Wednesday, September 18, 2013

Little Miss's Cream Puff Dress

Finding More Beautiful Fabric

I took Little Miss on a special excursion to the fabric shop, so we could pick out matching fabric for our two matching dresses!

Tucked away in an otherwise polyester (not) paradise of "bridal fabrics" that felt like plastic that would smother you and make you sweat, I found ivory silk dupioni!

There was just enough for Little Miss's Cream Puff flower girl dress, and it was on sale!

I asked for 1 1/2 yards (at 54" wide); there was some extra on the bolt, so I got the rest at the "remnant" price of 50% off.  Wow, it was our lucky day!  With a zipper, thread, and two packs of bias tape, I spent a grand whopping total of $34.00.  I'm in shock.

Once I'm confident that the dress will turn out as expected (check out the "rough draft" version, Amanda's Golden Dress), I will order the additional yardage for my own dress!

Drafting the Pattern

When I made Amanda's Golden Dress, I made only one pattern piece, since all measurement points were 1/5 of the circumference--hence, I cut each dress panel five times.

The difference, however, between dolls and women is that women have boobs (duh!).  The seams can't be evenly shaped all around, or the seams might fall in an awkward place.  This isn't an issue obviously with my cute Little Miss flower girl, but I wanted to approximate the changes I would have to make in my pattern drafting to get the same effect I want on my own dress. 

This means that the center panel needs to be specifically placed according to where I want the style lines to fall on the body.  The center panel needs to be 1/3 of the front measurement, except that the top of the panel needs to be 6 inches wide, where each of the side panels needs to be only 3 inches wide.  The waist, hip, and hem points can be equal.  This will give a curved, princess-seam look to the front of the dress.

The two back panels are mirror images of each other, each panel being 1/2 of the back measurement at each point.
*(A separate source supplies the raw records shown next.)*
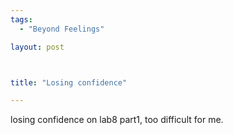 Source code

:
 ```yaml
--- 
tags: 
  - "Beyond Feelings"

layout: post



title: "Losing confidence"

---
```

<div id="msgcns!5F971C000415D85F!187" class="bvMsg"><div>losing confidence on lab8 part1, too difficult for me.
</div></div>
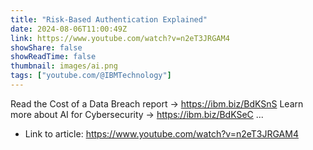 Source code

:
```yaml
---
title: "Risk-Based Authentication Explained"
date: 2024-08-06T11:00:49Z
link: https://www.youtube.com/watch?v=n2eT3JRGAM4
showShare: false
showReadTime: false
thumbnail: images/ai.png
tags: ["youtube.com/@IBMTechnology"]
---
```

Read the Cost of a Data Breach report → https://ibm.biz/BdKSnS Learn more about AI for Cybersecurity → https://ibm.biz/BdKSeC ...

- Link to article: https://www.youtube.com/watch?v=n2eT3JRGAM4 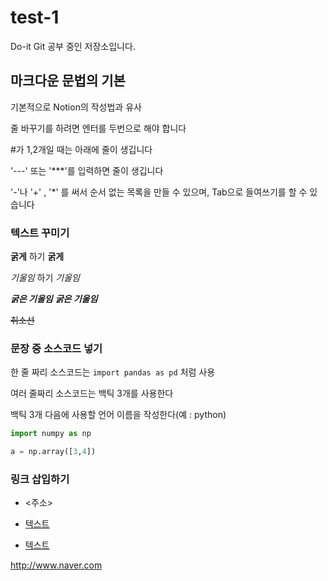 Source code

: # test-1
Do-it Git 공부 중인 저장소입니다.



## 마크다운 문법의 기본

기본적으로 Notion의 작성법과 유사

줄 바꾸기를 하려면 엔터를 두번으로 해야 합니다

#가 1,2개일 때는 아래에 줄이 생깁니다

'---' 또는 '***'를 입력하면 줄이 생깁니다

'-'나 '+' , '*' 를 써서 순서 없는 목록을 만들 수 있으며, Tab으로 들여쓰기를 할 수 있습니다

### 텍스트 꾸미기

**굵게** 하기 __굵게__

*기울임* 하기 _기울임_

***굵은 기울임*** ___굵은 기울임___

~~취소선~~

### 문장 중 소스코드 넣기

한 줄 짜리 소스코드는 `import pandas as pd` 처럼 사용

여러 줄짜리 소스코드는 백틱 3개를 사용한다

백틱 3개 다음에 사용할 언어 이름을 작성한다(예 : python)

```python
import numpy as np

a = np.array([3,4])
```


### 링크 삽입하기

- <주소>

- [텍스트](주소)

- [텍스트](주소, "부가설명")

<http://www.naver.com>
This posed some mathematical problems. 

To figure this all out, I started with the hemline, the widest point of each pattern piece--10 inches.  I marked a 10-square line (this is a 1/4 scale experiment) at the bottom of my graph paper, for each of the pieces--1 for the center front, one for each of the two side front pieces, and one for each of the two back pieces.

I then worked my way up, measuring the waistline next.  (The hipline will not be fitted, since the skirt is an A-line shape, so there is no need to measure it.) 

For the waistline, I had two choices:  I could make each pattern piece 1/5 of the total waistline,, making an equal division of the body; or, I could make each of the front pattern pieces 1/6 of the total waistline, and each of the back pattern pieces 1/4 of the total waistline. 

(If you think of the body as an imaginary circle, the front half is divided into three sections, or 1/6, while the back half is divided into two sections, or 1/4). 

Although more complicated, I thought the latter solution would be more likely to have the side seams at the side, and the back seam in the middle of the back.

Moving up to the high waist (which I measured just at the bottom two ribs), I performed the same calculations as for the waist, and drew in the corresponding lines.

Then, I hit a snag.

The problem is, that the top measurements are in a different proportion to each other than the lower measurements.  Here, with the center panel being 6 inches, and each of the side panels being 3, we have a proportion of 1/2 and 1/4. 

This meant that while the center panel had the shape I wanted, for the side panels the top measurement was actually smaller than the high waist and waist measurements, creating an awkward trapezoidal shape.  While the total circumference at each of the points would be correct, I was afraid it would skew the style lines of the dress.  For a corseted/princess seam look, each side of the bodice should look like the opposite sides of a dart, and each should taper roughly the same amount in a mirror image of the other.

(At least, I know it works this way.  I've seen corset patterns where one curved piece is adjoined to a straight piece, but I've never seen anything where one curved piece is joined to another curved piece that follows the same contour instead of the opposite contour.)

So, I tried the alternate method of making each front measurement the same proportion of the top measurement--1/2 and 1/4 of the front total, respectively.  This didn't work either, because as I moved down towards the waist, the differences became too negligible.

So, I had to take an alternate route of problem-solving.

I wrote out each of the measurements in a table.  I started to notice a pattern.  If I took some bits from here and there (namely, the back panels), and added them to the two side front pieces, and then subtracted a bit from here and there (namely, the waist center front) and added this to the back, I was able to get more even numbers that were easier to work with, and which allowed the side front pieces to have an appropriate shape.

Up next, how to figure out whether this will actually have the effect that I want, without cutting into and possibly wasting any fabric.

How do you solve sewing conundrums, dear readers?